It is a good practice to keep your prompts and your code separate. I keep my prompts in a different .py
file than my code, but you can use .json
or any file of your choice.
Next, we will use Few-Shot Prompting to give ChatGPT examples of what we will prompt it and what we desire to receive as output.

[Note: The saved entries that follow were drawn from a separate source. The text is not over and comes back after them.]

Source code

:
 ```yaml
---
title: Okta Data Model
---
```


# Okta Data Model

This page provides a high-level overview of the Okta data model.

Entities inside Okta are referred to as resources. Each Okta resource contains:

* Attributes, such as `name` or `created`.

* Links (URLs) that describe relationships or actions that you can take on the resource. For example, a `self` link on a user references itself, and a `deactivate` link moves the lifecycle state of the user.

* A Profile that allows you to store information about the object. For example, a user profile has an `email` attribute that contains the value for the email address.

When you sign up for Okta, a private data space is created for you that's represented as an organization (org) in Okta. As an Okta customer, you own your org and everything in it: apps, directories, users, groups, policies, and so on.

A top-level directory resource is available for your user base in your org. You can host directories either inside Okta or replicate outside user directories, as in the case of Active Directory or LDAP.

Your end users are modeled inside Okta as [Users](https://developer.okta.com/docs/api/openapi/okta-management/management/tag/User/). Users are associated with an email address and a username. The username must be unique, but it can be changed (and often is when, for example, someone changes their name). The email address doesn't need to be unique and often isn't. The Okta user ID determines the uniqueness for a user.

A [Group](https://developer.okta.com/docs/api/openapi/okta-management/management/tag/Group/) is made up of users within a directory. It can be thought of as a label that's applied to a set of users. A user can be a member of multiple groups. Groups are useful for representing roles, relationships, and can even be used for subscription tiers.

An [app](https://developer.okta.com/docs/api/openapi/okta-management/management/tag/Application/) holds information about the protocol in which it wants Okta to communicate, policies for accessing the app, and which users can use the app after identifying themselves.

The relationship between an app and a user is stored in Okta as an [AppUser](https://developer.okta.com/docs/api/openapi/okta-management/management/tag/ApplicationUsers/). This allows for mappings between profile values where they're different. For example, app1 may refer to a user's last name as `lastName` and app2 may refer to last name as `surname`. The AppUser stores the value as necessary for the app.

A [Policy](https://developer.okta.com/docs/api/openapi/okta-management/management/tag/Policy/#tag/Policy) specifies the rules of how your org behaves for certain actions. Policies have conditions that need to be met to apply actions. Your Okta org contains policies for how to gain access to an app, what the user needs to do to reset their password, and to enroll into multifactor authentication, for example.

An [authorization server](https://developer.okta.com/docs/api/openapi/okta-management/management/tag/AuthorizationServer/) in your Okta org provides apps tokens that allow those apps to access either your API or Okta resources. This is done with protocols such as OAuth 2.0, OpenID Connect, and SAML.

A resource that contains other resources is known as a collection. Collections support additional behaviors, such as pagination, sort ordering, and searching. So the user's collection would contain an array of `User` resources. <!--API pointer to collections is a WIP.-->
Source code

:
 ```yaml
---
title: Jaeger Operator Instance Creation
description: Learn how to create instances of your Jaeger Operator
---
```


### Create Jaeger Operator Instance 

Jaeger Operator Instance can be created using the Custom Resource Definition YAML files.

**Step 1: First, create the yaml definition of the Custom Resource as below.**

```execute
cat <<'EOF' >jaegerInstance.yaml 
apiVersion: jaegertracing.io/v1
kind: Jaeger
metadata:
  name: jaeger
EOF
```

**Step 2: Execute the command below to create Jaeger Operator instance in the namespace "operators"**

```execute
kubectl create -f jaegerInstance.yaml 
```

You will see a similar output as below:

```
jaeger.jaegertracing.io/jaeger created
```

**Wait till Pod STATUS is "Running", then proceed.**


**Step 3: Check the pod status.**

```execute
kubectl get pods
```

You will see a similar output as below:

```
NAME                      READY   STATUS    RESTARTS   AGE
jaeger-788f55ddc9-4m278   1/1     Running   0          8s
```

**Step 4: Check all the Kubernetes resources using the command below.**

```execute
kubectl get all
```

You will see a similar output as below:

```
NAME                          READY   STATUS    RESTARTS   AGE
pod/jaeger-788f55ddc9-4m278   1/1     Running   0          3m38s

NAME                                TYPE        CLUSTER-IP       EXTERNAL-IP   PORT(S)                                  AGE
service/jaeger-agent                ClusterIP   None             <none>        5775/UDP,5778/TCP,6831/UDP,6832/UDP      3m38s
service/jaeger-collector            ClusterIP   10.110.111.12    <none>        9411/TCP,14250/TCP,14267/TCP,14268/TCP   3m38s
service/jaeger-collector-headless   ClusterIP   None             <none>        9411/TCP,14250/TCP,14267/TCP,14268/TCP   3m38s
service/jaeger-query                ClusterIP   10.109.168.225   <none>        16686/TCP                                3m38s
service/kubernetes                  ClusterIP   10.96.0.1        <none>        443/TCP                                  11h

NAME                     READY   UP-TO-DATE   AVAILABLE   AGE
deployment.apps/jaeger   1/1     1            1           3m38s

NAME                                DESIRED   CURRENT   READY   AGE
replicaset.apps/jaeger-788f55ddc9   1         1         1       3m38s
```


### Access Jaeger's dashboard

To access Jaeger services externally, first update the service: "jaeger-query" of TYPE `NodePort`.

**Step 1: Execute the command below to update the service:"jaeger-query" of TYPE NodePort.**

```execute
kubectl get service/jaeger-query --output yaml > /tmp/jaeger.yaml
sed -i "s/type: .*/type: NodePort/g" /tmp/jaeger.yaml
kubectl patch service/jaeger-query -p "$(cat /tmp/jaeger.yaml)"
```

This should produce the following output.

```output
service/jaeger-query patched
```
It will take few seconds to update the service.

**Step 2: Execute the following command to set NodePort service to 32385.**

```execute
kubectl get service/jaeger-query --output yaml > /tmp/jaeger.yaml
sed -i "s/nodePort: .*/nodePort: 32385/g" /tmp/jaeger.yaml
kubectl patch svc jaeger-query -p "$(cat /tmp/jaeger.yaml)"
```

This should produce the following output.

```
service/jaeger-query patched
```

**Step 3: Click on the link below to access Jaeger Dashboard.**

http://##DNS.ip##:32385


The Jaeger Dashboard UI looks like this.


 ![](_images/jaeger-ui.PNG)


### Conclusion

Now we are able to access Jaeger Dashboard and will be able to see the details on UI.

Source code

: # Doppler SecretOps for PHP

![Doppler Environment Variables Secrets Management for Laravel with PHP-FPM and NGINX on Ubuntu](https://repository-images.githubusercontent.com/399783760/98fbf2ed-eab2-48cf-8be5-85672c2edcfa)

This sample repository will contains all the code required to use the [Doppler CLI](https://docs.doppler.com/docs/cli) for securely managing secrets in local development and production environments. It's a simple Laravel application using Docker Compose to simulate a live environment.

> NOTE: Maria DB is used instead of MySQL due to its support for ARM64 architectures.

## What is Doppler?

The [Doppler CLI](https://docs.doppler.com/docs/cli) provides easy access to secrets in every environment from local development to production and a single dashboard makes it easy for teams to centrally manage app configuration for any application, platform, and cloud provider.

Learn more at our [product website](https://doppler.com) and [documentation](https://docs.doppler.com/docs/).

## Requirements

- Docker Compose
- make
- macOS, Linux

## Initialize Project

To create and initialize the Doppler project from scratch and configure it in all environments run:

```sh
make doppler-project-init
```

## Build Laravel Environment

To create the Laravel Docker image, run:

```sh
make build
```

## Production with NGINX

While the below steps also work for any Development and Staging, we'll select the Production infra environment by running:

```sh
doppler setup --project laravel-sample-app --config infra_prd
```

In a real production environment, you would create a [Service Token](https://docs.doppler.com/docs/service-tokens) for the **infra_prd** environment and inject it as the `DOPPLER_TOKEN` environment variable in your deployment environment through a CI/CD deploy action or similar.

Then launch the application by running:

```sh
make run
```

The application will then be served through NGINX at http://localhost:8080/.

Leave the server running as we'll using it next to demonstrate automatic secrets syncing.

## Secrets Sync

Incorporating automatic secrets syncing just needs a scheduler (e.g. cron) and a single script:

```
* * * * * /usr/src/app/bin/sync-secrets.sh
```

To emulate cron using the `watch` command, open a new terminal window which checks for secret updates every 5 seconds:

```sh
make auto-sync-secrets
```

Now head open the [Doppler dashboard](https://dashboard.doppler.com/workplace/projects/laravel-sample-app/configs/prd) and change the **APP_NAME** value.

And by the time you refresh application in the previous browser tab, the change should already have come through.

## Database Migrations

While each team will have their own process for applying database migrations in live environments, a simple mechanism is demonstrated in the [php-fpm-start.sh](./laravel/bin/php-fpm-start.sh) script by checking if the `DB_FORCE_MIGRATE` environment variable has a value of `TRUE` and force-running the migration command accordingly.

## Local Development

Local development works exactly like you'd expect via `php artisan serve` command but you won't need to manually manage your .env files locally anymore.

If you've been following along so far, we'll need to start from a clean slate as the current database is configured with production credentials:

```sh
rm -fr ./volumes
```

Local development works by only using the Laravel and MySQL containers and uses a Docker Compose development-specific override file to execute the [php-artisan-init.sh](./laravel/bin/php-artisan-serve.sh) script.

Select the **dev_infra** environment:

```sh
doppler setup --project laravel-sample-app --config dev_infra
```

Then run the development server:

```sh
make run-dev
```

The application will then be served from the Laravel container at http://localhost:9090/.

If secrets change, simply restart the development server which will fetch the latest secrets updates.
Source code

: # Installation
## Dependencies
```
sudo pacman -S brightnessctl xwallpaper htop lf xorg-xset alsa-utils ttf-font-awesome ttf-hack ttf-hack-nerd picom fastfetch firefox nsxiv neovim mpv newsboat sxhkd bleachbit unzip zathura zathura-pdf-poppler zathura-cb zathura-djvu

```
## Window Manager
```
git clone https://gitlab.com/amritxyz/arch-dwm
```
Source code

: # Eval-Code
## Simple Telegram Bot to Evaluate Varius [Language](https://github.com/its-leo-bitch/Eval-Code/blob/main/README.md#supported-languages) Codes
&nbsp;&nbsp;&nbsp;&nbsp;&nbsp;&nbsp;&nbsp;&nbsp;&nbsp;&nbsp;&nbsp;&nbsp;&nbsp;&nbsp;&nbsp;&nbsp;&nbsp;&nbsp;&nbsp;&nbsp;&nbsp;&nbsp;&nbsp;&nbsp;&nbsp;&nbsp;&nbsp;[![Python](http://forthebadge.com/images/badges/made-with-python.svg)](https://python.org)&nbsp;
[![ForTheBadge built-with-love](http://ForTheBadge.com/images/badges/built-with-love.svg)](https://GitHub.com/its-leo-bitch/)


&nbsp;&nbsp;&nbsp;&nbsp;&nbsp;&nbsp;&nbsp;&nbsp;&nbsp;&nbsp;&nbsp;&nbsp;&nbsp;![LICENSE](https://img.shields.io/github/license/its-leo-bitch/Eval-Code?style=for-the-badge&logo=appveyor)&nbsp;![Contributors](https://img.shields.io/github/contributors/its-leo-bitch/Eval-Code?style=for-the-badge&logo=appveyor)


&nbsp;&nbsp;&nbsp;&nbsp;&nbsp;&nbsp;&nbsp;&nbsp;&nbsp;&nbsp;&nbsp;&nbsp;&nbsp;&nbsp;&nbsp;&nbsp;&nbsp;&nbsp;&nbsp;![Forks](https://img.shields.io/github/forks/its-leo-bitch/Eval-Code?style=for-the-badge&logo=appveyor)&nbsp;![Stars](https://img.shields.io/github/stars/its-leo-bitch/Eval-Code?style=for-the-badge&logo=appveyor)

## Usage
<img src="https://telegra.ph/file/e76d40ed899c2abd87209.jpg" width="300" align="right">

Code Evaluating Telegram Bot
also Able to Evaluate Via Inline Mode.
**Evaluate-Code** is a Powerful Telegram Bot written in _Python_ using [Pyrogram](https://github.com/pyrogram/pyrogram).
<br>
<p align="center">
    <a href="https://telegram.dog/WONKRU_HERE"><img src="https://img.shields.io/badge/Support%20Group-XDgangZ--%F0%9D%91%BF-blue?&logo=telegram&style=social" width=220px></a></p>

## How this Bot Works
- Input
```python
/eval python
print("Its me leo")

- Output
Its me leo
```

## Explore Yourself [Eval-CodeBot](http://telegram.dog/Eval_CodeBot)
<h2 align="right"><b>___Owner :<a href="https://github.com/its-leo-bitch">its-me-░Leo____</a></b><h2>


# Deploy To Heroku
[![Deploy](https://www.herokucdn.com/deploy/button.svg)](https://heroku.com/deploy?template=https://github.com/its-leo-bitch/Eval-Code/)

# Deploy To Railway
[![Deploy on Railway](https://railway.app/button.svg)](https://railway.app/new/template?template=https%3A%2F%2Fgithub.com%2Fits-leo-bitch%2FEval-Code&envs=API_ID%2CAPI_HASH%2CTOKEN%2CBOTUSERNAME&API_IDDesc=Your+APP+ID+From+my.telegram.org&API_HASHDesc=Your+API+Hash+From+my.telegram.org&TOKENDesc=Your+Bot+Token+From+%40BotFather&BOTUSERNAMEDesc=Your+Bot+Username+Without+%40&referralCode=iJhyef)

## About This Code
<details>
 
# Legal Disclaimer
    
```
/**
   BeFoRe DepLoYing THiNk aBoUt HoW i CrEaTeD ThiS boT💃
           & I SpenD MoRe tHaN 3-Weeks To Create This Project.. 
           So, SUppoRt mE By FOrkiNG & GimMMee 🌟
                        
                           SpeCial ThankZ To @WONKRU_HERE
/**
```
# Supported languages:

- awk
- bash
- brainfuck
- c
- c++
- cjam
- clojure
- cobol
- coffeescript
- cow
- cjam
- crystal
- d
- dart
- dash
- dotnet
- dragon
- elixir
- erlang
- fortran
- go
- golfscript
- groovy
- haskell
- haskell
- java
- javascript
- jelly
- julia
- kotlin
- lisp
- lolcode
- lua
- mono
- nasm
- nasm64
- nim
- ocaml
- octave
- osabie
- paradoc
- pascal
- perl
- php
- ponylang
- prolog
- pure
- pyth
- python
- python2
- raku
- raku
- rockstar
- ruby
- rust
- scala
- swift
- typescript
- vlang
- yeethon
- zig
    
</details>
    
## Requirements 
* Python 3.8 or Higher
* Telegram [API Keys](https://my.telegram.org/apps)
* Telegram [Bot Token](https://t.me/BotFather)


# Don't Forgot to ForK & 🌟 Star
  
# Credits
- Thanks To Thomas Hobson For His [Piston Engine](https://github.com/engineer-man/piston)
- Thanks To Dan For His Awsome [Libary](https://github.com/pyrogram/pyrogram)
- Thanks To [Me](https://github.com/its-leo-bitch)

I keep these example states ( INIT_STATE
, INIT_UP_STATE
, etc.) in the same prompts.py
file as I keep my SYSTEM_PROMPT
, so you can check them out in the repository.
examples = [
{"input": f"COMMAND: UP \n, current state of the game: \n {INIT_STATE}", "output": {INIT_UP_STATE}},
{"input": f"COMMAND: NEXT \n, current state of the game: \n {INIT_UP_STATE}", "output": {INIT_UP_NEXT_STATE}},
{"input": f"COMMAND: UP \n , current state of the game: \n {SAMPLE_STATE_1}", "output": {SAMPLE_STATE_1_OUTPUT_UP}},
{"input": f"COMMAND: UP \n , current state of the game: \n {SAMPLE_STATE_2}", "output": {SAMPLE_STATE_2}}
]
example_prompt = ChatPromptTemplate.from_messages(
[
("human", "{input}"),
("ai", "{output}"),
]
)
few_shot_prompt = FewShotChatMessagePromptTemplate(
example_prompt=example_prompt,
examples=examples,
)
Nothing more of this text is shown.